Le tramway de Marseille se branche sur le sol Marseille, le soir du 20 avril, ils étaient deux à parvenir en phase finale : l'équipe de l'Olympic de Marseille et la poignée de techniciens d'essai du groupe Spie qui installe la première voie de tramway, en France, alimentée électroniquement par le sol. Une mise au point discrète qui contrastait, ce soir-là, avec les clameurs exubérantes des supporters. Mais un essai dure plus longtemps qu'un match et la construction du site expérimental a débuté en février dernier.

" La Régie des transports de Marseille (RTM) prête, dans le cadre d'une convention, une portion de la ligne 68 pour y tester, de nuit et sans perturber l'exploitation, un nouveau système d'alimentation par le sol ", expliquait la RTM, fière d'être un précurseur. Dans la tranchée du tramway nichée entre Blancarde et Saint-Pierre, le raccordement des premiers 350 mètres de rail d'alimentation et d'une quinzaine de modules de commande viennent juste de se terminer, dans une zone semée de courbes et d'aiguilles. Cette nuit-là, les premiers passages de la rame d'essai -un vaillant tramway marseillais équipé de frotteurs spéciaux- testaient l'alimentation du rail en basse tension (48 V).
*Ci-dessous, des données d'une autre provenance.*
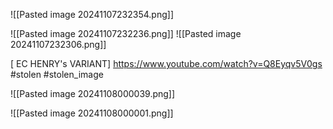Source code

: ![[Pasted image 20241107232354.png]]

![[Pasted image 20241107232236.png]]
![[Pasted image 20241107232306.png]]







[ EC HENRY's VARIANT]
https://www.youtube.com/watch?v=Q8Eyqv5V0gs
#stolen 
#stolen_image 

![[Pasted image 20241108000039.png]]

![[Pasted image 20241108000001.png]]
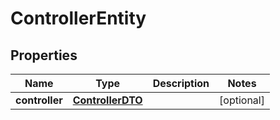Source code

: 

# ControllerEntity

## Properties

Name | Type | Description | Notes
------------ | ------------- | ------------- | -------------
**controller** | [**ControllerDTO**](ControllerDTO.md) |  |  [optional]



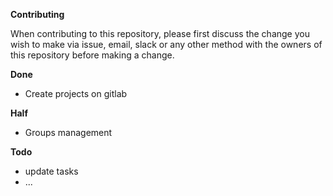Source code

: **Contributing**

When contributing to this repository, please first discuss the change you wish to make via issue, email, slack or any other method with the owners of this repository before making a change.

**Done**

- Create projects on gitlab

**Half**

- Groups management

**Todo**

- update tasks
- ...
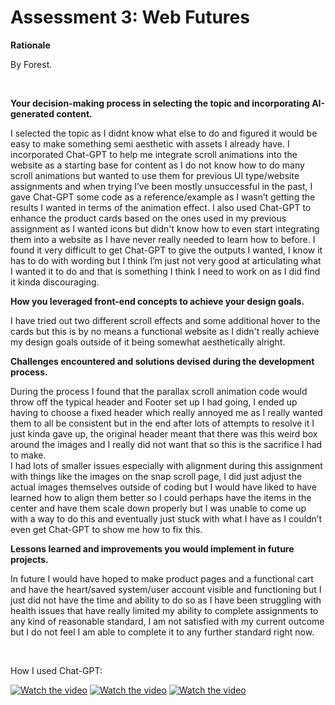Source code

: <h1>Assessment 3: Web Futures</h1>
<p><strong>Rationale</strong></p>
<p>By Forest.</p>
<br>
<p><strong>Your decision-making process in selecting the topic and incorporating AI-generated content.</strong></p>
<p>I selected the topic as I didnt know what else to do and figured it would be easy to make something semi aesthetic with assets I already have. I incorporated Chat-GPT to help me integrate scroll animations into the website as a starting base for content as I do not know how to do many scroll animations but wanted to use them for previous UI type/website assignments and when trying I’ve been mostly unsuccessful in the past, I gave Chat-GPT some code as a reference/example as I wasn’t getting the results I wanted in terms of the animation effect. I also used Chat-GPT to enhance the product cards based on the ones used in my previous assignment as I wanted icons but didn't know how to even start integrating them into a website as I have never really needed to learn how to before. I found it very difficult to get Chat-GPT to give the outputs I wanted, I know it has to do with wording but I think I’m just not very good at articulating what I wanted it to do and that is something I think I need to work on as I did find it kinda discouraging.</p> 
<p><strong>How you leveraged front-end concepts to achieve your design goals.</strong></p>
<p>I have tried out two different scroll effects and some additional hover to the cards but this is by no means a functional website as I didn't really achieve my design goals outside of it being somewhat aesthetically alright.</p>
<p><strong>Challenges encountered and solutions devised during the development process.</strong></p>
<p>During the process I found that the parallax scroll animation code would throw off the typical header and Footer set up I had going, I ended up having to choose a fixed header which really annoyed me as I really wanted them to all be consistent but in the end after lots of attempts to resolve it I just kinda gave up, the original header meant that there was this weird box around the images and I really did not want that so this is the sacrifice I had to make. 
  <br>I had lots of smaller issues especially with alignment during this assignment with things like the images on the snap scroll page, I did just adjust the actual images themselves outside of coding but I would have liked to have learned how to align them better so I could perhaps have the items in the center and have them scale down properly but I was unable to come up with a way to do this and eventually just stuck with what I have as I couldn’t even get Chat-GPT to show me how to fix this.</p>
<p><strong>Lessons learned and improvements you would implement in future projects.</strong></p>
<p>In future I would have hoped to make product pages and a functional cart and have the heart/saved system/user account visible and functioning but I just did not have the time and ability to do so as I have been struggling with health issues that have really limited my ability to complete assignments to any kind of reasonable standard, I am not satisfied with my current outcome but I do not feel I am able to complete it to any further standard right now.</p>
<br>
<p>How I used Chat-GPT:</p>


[![Watch the video](https://img.youtube.com/vi/VIDEO_ID/maxresdefault.jpg)](https://youtu.be/hQgey96_5N4)
[![Watch the video](https://img.youtube.com/vi/VIDEO_ID/maxresdefault.jpg)](https://youtu.be/uZDcRw3tnp4)
[![Watch the video](https://img.youtube.com/vi/VIDEO_ID/maxresdefault.jpg)](https://youtu.be/VIDEO_ID)

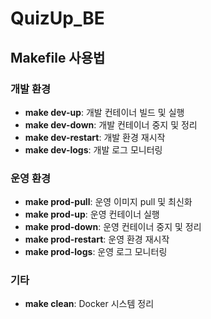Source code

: # QuizUp_BE

## Makefile 사용법

### 개발 환경
- **make dev-up**: 개발 컨테이너 빌드 및 실행
- **make dev-down**: 개발 컨테이너 중지 및 정리
- **make dev-restart**: 개발 환경 재시작
- **make dev-logs**: 개발 로그 모니터링

### 운영 환경
- **make prod-pull**: 운영 이미지 pull 및 최신화
- **make prod-up**: 운영 컨테이너 실행
- **make prod-down**: 운영 컨테이너 중지 및 정리
- **make prod-restart**: 운영 환경 재시작
- **make prod-logs**: 운영 로그 모니터링

### 기타
- **make clean**: Docker 시스템 정리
Bientôt, la rame circulera panto baissé, en captant ses 600 V uniquement par le rail central. " Ce site d'essai a un triple but ", explique Olivier Perraud, directeur général d'Innorail, filiale de SGTE et Spie Enertrans, " valider techniquement la faisabilité du système, chiffrer précisément le coût au kilomètre de cette solution et servir de démonstration aux autorités politiques ". Spie n'exclut pas - ultérieurement et si la RTM est d'accord - d'équiper complètement les 3,6 km de la ligne 68 d'une alimentation au sol, mais la vocation de cette innovation reste les projets de tramway traversant des villes ou des sites sensibles. Sans poteaux caténaires, ni fil aérien, le tracé s'insère sans défigurer le paysage mais le système offre d'autres avantages. " Il est indépendant d'un matériel, limite les perturbations électromagnétiques en réduisant l'écart source-retour de courant, supprime les profonds trous de poteaux qui interfèrent avec les réseaux en sous-sol... ", énumère Olivier Perraud. Reste que si Bordeaux et même Nancy s'intéressent à un tel système, le groupe Spie défriche un terrain redevenu vierge. " Choisir d'installer une alimentation de véhicule par le sol est avant tout un choix politique et d'urbanisme qu'il faudra accompagner sur le plan administratif ", explique Olivier Perraud. D'où le souci d'afficher sur ce système un niveau de sécurité équivalent - voire supérieur - à celui donné par un fil nu électrifié à quelques mètres des camions, bus et piétons. En tant que constructeur d'infrastructure, Spie cherche aussi une solution dont le coût linéaire soit attractif. " La part de l'électrification dans un projet est faible : même un peu plus chère, une alimentation au sol ne change pas beaucoup
le coût du projet ", prévoit Olivier Perraud.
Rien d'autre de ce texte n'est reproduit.